Studiare italiano. Le due parole assumono un gusto amaro, sulla lingua dello studente che si trova a pronunciarle di venerdì pomeriggio.
L’inverno sembra finalmente essere finito, agli sgoccioli è la stagione degli scivoloni sulla neve che occupava le strade e movimentava le mattinate dei torinesi ritardatari.
L’aria profuma di primavera e il sole sembra timidamente suggerire che è giunto il momento di tornare ad occupare i parchi. L’erba del Valentino, ormai asciutta, invita a riprendere l’abitudine di fare picnic e di festeggiare nelle serate più tiepide.
Poi torna, quel pensiero: studiare italiano. È come un imperativo morale contro il quale si cerca di lottare: “Lo posso fare domani … in fondo ho bisogno di distrarmi!! Sono sicuro che in due giorni riuscirò a studiare quei superficialoni di scapigliati, Verga e a leggere i Malavoglia per intero. Mica è poi così lungo quel libro”
La speranza è che il tempo possa improvvisamente dilatarsi, permettendoci non solo di imparare quanto c’è da sapere circa la letteratura del 1800, ma anche di uscire, divertirci, riposarci e magari anche rivedere quel vecchio amico che, proprio a causa dei serratissimi ritmi scolastici, è passato in secondo piano.

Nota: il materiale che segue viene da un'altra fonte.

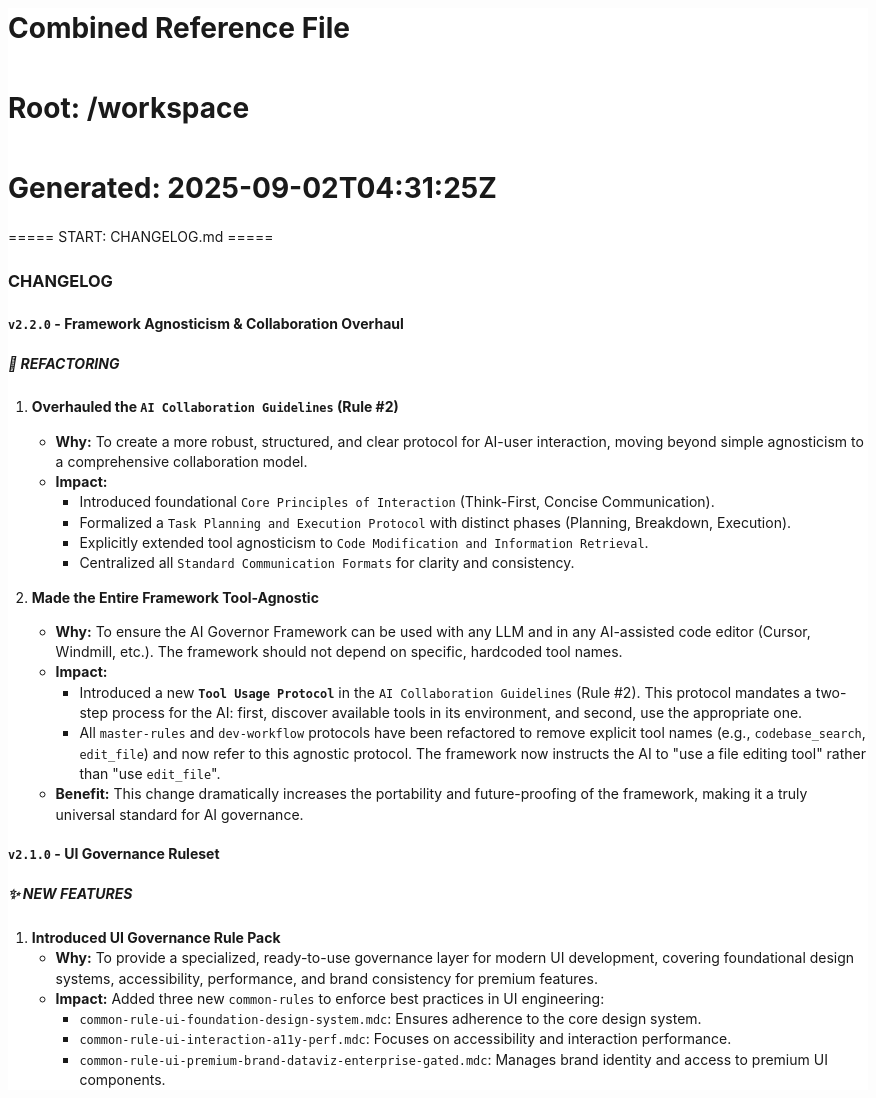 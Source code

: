 # Combined Reference File
# Root: /workspace
# Generated: 2025-09-02T04:31:25Z


===== START: CHANGELOG.md =====
### CHANGELOG

#### `v2.2.0` - Framework Agnosticism & Collaboration Overhaul

##### 🚀 REFACTORING

1.  **Overhauled the `AI Collaboration Guidelines` (Rule #2)**
    *   **Why:** To create a more robust, structured, and clear protocol for AI-user interaction, moving beyond simple agnosticism to a comprehensive collaboration model.
    *   **Impact:**
        *   Introduced foundational `Core Principles of Interaction` (Think-First, Concise Communication).
        *   Formalized a `Task Planning and Execution Protocol` with distinct phases (Planning, Breakdown, Execution).
        *   Explicitly extended tool agnosticism to `Code Modification and Information Retrieval`.
        *   Centralized all `Standard Communication Formats` for clarity and consistency.

2.  **Made the Entire Framework Tool-Agnostic**
    *   **Why:** To ensure the AI Governor Framework can be used with any LLM and in any AI-assisted code editor (Cursor, Windmill, etc.). The framework should not depend on specific, hardcoded tool names.
    *   **Impact:**
        *   Introduced a new **`Tool Usage Protocol`** in the `AI Collaboration Guidelines` (Rule #2). This protocol mandates a two-step process for the AI: first, discover available tools in its environment, and second, use the appropriate one.
        *   All `master-rules` and `dev-workflow` protocols have been refactored to remove explicit tool names (e.g., `codebase_search`, `edit_file`) and now refer to this agnostic protocol. The framework now instructs the AI to "use a file editing tool" rather than "use `edit_file`".
    *   **Benefit:** This change dramatically increases the portability and future-proofing of the framework, making it a truly universal standard for AI governance.

#### `v2.1.0` - UI Governance Ruleset

##### ✨ NEW FEATURES

1.  **Introduced UI Governance Rule Pack**
    *   **Why:** To provide a specialized, ready-to-use governance layer for modern UI development, covering foundational design systems, accessibility, performance, and brand consistency for premium features.
    *   **Impact:** Added three new `common-rules` to enforce best practices in UI engineering:
        *   `common-rule-ui-foundation-design-system.mdc`: Ensures adherence to the core design system.
        *   `common-rule-ui-interaction-a11y-perf.mdc`: Focuses on accessibility and interaction performance.
        *   `common-rule-ui-premium-brand-dataviz-enterprise-gated.mdc`: Manages brand identity and access to premium UI components.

Avviandosi verso casa il venerdì pomeriggio, alla fine delle lezioni, l’italiano alberga in un luogo remoto della nostra mente. Fra sorrisi e saluti, si programma la serata. Chi di noi si ritroverà al quadrilatero, magari al frequentatissimo Drink, fa col pollice e il mignolo il gesto del telefono. “Vado a casa, mi cambio, ti chiamo e usciamo!” Idilliaco programma, che per alcuni comporterà addirittura una puntatina alla sempre in voga Piazza Vittorio.
Osservando gli amici bevitori (ovviamente noi studenti modello non prendiamo esempio), un ricordo riaffiora alla memoria: “sembra quasi l’atmosfera in cui si aggiravano quei poeti “scapigliati”, o decadenti … non ho capito la differenza”. Fortunatamente il nostro bisogno di distrazioni è più forte dell’insidioso pensiero, che viene ricacciato nell’angolino buio da cui era riuscito a sfuggire.
Una volta toccato il letto, ci si riesce ad addormentare col sorriso che si disegna sulle labbra. Il giorno dopo si avrà tutto il tempo per fare e portare a compimento molti piani diversi. La biblioteca non è lontana da casa, poi andarci in compagnia degli amici non è mai un peso. Si tratta perfino di piacere, quando permette di incontrare quel ragazzo/a che si aveva adocchiato la settimana prima e, guarda caso, è ancora lì. “Il sabato studio sempre bene, quindi finirò una volta per tutte italiano”. E con che soddisfazione si chiudono finalmente gli occhi sull’interminabile settimana scolastica.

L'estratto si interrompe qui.